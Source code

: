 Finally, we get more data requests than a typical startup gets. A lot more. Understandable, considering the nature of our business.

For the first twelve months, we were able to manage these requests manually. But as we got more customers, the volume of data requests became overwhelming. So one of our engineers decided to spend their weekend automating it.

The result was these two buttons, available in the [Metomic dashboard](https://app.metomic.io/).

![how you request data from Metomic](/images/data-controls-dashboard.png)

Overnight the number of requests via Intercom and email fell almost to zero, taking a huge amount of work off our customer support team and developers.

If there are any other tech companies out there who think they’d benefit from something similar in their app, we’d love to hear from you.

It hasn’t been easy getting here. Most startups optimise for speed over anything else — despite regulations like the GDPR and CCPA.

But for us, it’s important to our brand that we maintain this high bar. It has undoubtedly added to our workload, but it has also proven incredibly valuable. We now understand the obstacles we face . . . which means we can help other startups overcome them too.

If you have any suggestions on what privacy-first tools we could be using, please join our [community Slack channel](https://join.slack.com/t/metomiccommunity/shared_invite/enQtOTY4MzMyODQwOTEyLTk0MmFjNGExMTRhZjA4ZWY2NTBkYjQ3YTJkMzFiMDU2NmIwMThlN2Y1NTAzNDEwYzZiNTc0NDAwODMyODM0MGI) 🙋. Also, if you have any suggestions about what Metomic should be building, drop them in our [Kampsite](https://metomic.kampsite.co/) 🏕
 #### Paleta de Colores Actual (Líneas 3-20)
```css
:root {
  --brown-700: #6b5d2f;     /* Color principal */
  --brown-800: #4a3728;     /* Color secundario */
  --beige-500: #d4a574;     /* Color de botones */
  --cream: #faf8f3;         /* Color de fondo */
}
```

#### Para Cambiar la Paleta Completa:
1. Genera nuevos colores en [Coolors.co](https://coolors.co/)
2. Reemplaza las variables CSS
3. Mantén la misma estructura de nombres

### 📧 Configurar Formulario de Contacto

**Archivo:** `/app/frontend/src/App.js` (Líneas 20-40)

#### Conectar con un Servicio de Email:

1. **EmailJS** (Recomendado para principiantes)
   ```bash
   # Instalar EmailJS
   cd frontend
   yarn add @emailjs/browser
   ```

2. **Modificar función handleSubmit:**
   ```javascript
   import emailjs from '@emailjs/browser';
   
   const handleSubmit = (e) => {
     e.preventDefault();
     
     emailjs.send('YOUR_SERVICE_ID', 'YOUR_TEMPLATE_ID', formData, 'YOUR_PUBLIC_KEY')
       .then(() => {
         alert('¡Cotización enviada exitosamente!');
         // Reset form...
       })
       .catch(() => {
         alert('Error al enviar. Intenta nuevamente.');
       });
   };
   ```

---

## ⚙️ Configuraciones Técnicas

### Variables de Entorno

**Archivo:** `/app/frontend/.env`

· · ·

- [Work required] Retype all of the entries. Keep each one exactly as written.

- [Task result]
Source code

: Finally, we get more data requests than a typical startup gets. A lot more. Understandable, considering the nature of our business.

For the first twelve months, we were able to manage these requests manually. But as we got more customers, the volume of data requests became overwhelming. So one of our engineers decided to spend their weekend automating it.

The result was these two buttons, available in the [Metomic dashboard](https://app.metomic.io/).

![how you request data from Metomic](/images/data-controls-dashboard.png)

Overnight the number of requests via Intercom and email fell almost to zero, taking a huge amount of work off our customer support team and developers.

If there are any other tech companies out there who think they’d benefit from something similar in their app, we’d love to hear from you.

It hasn’t been easy getting here. Most startups optimise for speed over anything else — despite regulations like the GDPR and CCPA.

But for us, it’s important to our brand that we maintain this high bar. It has undoubtedly added to our workload, but it has also proven incredibly valuable. We now understand the obstacles we face . . . which means we can help other startups overcome them too.

If you have any suggestions on what privacy-first tools we could be using, please join our [community Slack channel](https://join.slack.com/t/metomiccommunity/shared_invite/enQtOTY4MzMyODQwOTEyLTk0MmFjNGExMTRhZjA4ZWY2NTBkYjQ3YTJkMzFiMDU2NmIwMThlN2Y1NTAzNDEwYzZiNTc0NDAwODMyODM0MGI) 🙋. Also, if you have any suggestions about what Metomic should be building, drop them in our [Kampsite](https://metomic.kampsite.co/) 🏕
 #### Paleta de Colores Actual (Líneas 3-20)
```css
:root {
  --brown-700: #6b5d2f;     /* Color principal */
  --brown-800: #4a3728;     /* Color secundario */
  --beige-500: #d4a574;     /* Color de botones */
  --cream: #faf8f3;         /* Color de fondo */
}
```

#### Para Cambiar la Paleta Completa:
1. Genera nuevos colores en [Coolors.co](https://coolors.co/)
2. Reemplaza las variables CSS
3. Mantén la misma estructura de nombres

### 📧 Configurar Formulario de Contacto

**Archivo:** `/app/frontend/src/App.js` (Líneas 20-40)

#### Conectar con un Servicio de Email:

1. **EmailJS** (Recomendado para principiantes)
   ```bash
   # Instalar EmailJS
   cd frontend
   yarn add @emailjs/browser
   ```

2. **Modificar función handleSubmit:**
   ```javascript
   import emailjs from '@emailjs/browser';
   
   const handleSubmit = (e) => {
     e.preventDefault();
     
     emailjs.send('YOUR_SERVICE_ID', 'YOUR_TEMPLATE_ID', formData, 'YOUR_PUBLIC_KEY')
       .then(() => {
         alert('¡Cotización enviada exitosamente!');
         // Reset form...
       })
       .catch(() => {
         alert('Error al enviar. Intenta nuevamente.');
       });
   };
   ```

---

## ⚙️ Configuraciones Técnicas

### Variables de Entorno

**Archivo:** `/app/frontend/.env`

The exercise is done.